Crew Dragon redocking
The SpaceX Crew Dragon spacecraft approaches the International Space Station to dock during a port-relocation maneuver April 5. Credit: NASA TV

WASHINGTON — A SpaceX Crew Dragon spacecraft moved from one docking port to another on the International Space Station April 5, marking the start of a busy month spacecraft arrivals and departures on the station.

The Crew Dragon spacecraft Resilience undocked from the forward port on the station’s Harmony module at 6:30 a.m. Eastern. The spacecraft, with four astronauts on board, moved out 60 meters from the station, then shifted into position to dock with the module’s zenith port. The Crew Dragon docked with that new port at 7:08 a.m. Eastern.
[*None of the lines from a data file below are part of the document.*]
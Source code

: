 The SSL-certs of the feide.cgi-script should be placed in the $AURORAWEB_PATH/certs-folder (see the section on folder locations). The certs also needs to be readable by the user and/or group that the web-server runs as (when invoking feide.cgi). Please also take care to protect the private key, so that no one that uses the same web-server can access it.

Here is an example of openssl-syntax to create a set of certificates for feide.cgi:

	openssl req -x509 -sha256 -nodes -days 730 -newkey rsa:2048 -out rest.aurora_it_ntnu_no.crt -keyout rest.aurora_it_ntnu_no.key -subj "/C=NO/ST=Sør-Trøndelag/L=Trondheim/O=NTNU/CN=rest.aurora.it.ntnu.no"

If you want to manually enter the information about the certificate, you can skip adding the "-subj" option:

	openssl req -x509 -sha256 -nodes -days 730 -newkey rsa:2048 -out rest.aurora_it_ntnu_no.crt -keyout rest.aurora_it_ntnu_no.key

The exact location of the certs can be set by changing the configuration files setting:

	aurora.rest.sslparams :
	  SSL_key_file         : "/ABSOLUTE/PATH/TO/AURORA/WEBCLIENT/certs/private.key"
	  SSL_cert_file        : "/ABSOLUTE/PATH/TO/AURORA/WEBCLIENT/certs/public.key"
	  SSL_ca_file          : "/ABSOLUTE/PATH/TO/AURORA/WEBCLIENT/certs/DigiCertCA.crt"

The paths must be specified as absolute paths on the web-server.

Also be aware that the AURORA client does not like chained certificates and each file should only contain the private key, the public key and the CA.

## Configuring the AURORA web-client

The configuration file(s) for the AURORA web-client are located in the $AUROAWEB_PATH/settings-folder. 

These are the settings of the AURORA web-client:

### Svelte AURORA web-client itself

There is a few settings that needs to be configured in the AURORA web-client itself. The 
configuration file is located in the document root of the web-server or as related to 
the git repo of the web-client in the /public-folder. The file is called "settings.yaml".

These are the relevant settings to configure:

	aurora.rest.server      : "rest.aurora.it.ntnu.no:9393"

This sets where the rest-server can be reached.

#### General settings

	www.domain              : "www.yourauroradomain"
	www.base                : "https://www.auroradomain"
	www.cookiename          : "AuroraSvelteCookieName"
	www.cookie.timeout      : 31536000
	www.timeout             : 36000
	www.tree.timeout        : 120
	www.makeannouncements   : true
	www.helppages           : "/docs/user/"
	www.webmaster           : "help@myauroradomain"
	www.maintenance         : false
The port-relocation maneuver, the first done by a commercial crew vehicle at the station, is part of a complex choreography of vehicle activity at the station. This maneuver will allow the next Crew Dragon spacecraft to dock to the forward port when it arrives at the station later this month on the Crew-2 mission.

This, in turn, will free up the zenith port after Resilience returns to Earth in late April for the next cargo Dragon mission, scheduled for June. The cargo Dragon spacecraft needs to dock with the zenith port so that the station’s robotic arm can retrieve equipment stowed in the spacecraft’s trunk section, which is not accessible if the cargo Dragon docks with the forward port.

While the port-relocation maneuver is brief, it is complex. “It is a pretty amazing thing to do a flyaround,” said Kate Rubins, a NASA astronaut on the ISS who participated in a similar maneuver involving the Soyuz MS-17 spacecraft, which moved from a docking port on the Rassvet module to one on the Poisk module March 19. That maneuver will free up the Poisk module’s airlock after Soyuz MS-17 returns to Earth for later spacewalks from the station’s Russian segment.

“It’s all of the fun and the work of undock day, plus all of the fun and the work of docking day,” she said during an April 2 appearance on NASA TV. “It’s a lot of activity, but it’s pretty cool.”

That appearance was an event to mark the 10th anniversary of the commercial crew program at NASA, although work on commercial crew at the agency started well before the program formally started in 2011. The Crew Dragon at the station is flying the first operational commercial crew mission, Crew-1, which launched in November.

Among other benefits, the program now allows the station to have seven people on the station at a time, which includes four NASA astronauts and a fifth from the Japanese space agency JAXA. “It’s been really enabling for the station and what we can do up here,” said Mike Hopkins, commander of Crew-1, during that NASA TV event.

Rubins noted the advantage of the additional crew during a recent series of spacewalks. “We were able to have four people really fully focus on EVAs and Shannon [Walker] was able to keep all of the station things running that we normally have to stop when we get into EVA season,” she said, such as science experiments.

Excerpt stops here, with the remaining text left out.